Segment Open
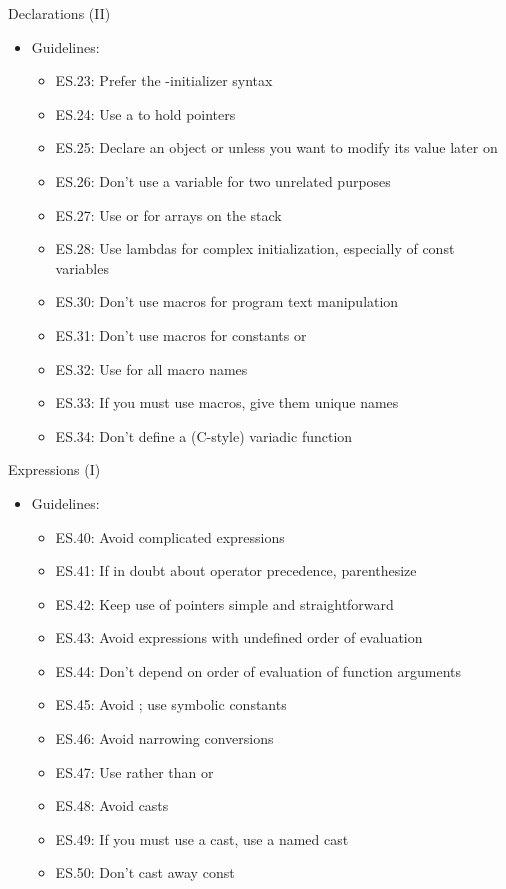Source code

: \begin{frame}[t]{Declarations (II)}
\begin{itemize}
  \item Guidelines:
    \begin{itemize}
      \item ES.23: Prefer the {}-initializer syntax
      \item ES.24: Use a  to hold pointers
      \item ES.25: Declare an object  or  
            unless you want to modify its value later on
      \item ES.26: Don’t use a variable for two unrelated purposes
      \item ES.27: Use  or  for arrays on the stack
      \item ES.28: Use lambdas for complex initialization, especially of const variables
      \item ES.30: Don’t use macros for program text manipulation
      \item ES.31: Don’t use macros for constants or 
      \item ES.32: Use  for all macro names
      \item ES.33: If you must use macros, give them unique names
      \item ES.34: Don’t define a (C-style) variadic function
    \end{itemize}
\end{itemize}
\end{frame}

\begin{frame}[t]{Expressions (I)}
\begin{itemize}
  \item Guidelines:
    \begin{itemize}
      \item ES.40: Avoid complicated expressions
      \item ES.41: If in doubt about operator precedence, parenthesize
      \item ES.42: Keep use of pointers simple and straightforward
      \item ES.43: Avoid expressions with undefined order of evaluation
      \item ES.44: Don’t depend on order of evaluation of function arguments
      \item ES.45: Avoid ; use symbolic constants
      \item ES.46: Avoid narrowing conversions
      \item ES.47: Use  rather than  or 
      \item ES.48: Avoid casts
      \item ES.49: If you must use a cast, use a named cast
      \item ES.50: Don’t cast away const
    \end{itemize}
\end{itemize}
\end{frame}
Segment Closed
TASK OBJECTIVE –
Copy out the material exactly as it stands, though no picture should appear in the copy.

ANSWER TO THIS TASK –
Source code

: \begin{frame}[t]{Declarations (II)}
\begin{itemize}
  \item Guidelines:
    \begin{itemize}
      \item ES.23: Prefer the {}-initializer syntax
      \item ES.24: Use a  to hold pointers
      \item ES.25: Declare an object  or  
            unless you want to modify its value later on
      \item ES.26: Don’t use a variable for two unrelated purposes
      \item ES.27: Use  or  for arrays on the stack
      \item ES.28: Use lambdas for complex initialization, especially of const variables
      \item ES.30: Don’t use macros for program text manipulation
      \item ES.31: Don’t use macros for constants or 
      \item ES.32: Use  for all macro names
      \item ES.33: If you must use macros, give them unique names
      \item ES.34: Don’t define a (C-style) variadic function
    \end{itemize}
\end{itemize}
\end{frame}

\begin{frame}[t]{Expressions (I)}
\begin{itemize}
  \item Guidelines:
    \begin{itemize}
      \item ES.40: Avoid complicated expressions
      \item ES.41: If in doubt about operator precedence, parenthesize
      \item ES.42: Keep use of pointers simple and straightforward
      \item ES.43: Avoid expressions with undefined order of evaluation
      \item ES.44: Don’t depend on order of evaluation of function arguments
      \item ES.45: Avoid ; use symbolic constants
      \item ES.46: Avoid narrowing conversions
      \item ES.47: Use  rather than  or 
      \item ES.48: Avoid casts
      \item ES.49: If you must use a cast, use a named cast
      \item ES.50: Don’t cast away const
    \end{itemize}
\end{itemize}
\end{frame}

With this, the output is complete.